- YOUR ASSIGNMENT:
Beginning with the line that holds "4. **Contact**: Get in touch with me." in the data below, give again every line through the one that holds "- [Modern Web:](https://www.youtube.com/c/modernweb)", exactly as written.

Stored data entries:

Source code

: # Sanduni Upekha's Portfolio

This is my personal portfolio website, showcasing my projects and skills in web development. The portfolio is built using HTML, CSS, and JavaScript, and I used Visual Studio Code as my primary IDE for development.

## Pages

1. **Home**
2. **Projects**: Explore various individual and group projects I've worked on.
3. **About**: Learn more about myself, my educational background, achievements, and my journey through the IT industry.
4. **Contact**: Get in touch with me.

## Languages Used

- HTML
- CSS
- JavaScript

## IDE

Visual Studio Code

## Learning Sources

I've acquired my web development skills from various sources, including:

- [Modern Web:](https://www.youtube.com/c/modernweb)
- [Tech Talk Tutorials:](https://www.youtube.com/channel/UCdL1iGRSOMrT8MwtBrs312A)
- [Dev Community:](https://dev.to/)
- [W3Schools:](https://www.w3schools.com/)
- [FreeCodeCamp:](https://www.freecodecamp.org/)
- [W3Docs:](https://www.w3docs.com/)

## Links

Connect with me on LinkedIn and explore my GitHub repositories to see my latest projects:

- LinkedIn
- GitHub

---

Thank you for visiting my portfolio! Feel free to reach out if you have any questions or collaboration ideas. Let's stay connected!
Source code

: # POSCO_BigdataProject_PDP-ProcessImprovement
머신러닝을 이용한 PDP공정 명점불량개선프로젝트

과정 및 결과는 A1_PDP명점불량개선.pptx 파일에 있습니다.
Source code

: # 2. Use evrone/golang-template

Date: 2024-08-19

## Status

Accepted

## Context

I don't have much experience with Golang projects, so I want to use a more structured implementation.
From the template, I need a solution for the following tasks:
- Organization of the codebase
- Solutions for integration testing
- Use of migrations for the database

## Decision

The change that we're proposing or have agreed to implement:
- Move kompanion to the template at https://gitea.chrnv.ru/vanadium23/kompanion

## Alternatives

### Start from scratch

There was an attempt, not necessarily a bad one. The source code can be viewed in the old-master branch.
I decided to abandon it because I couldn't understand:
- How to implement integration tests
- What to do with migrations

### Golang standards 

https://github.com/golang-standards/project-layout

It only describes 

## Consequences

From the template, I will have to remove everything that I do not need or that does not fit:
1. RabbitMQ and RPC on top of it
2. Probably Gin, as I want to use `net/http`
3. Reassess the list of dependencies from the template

- EXERCISE ANSWER:
4. **Contact**: Get in touch with me.

## Languages Used

- HTML
- CSS
- JavaScript

## IDE

Visual Studio Code

## Learning Sources

I've acquired my web development skills from various sources, including:

- [Modern Web:](https://www.youtube.com/c/modernweb)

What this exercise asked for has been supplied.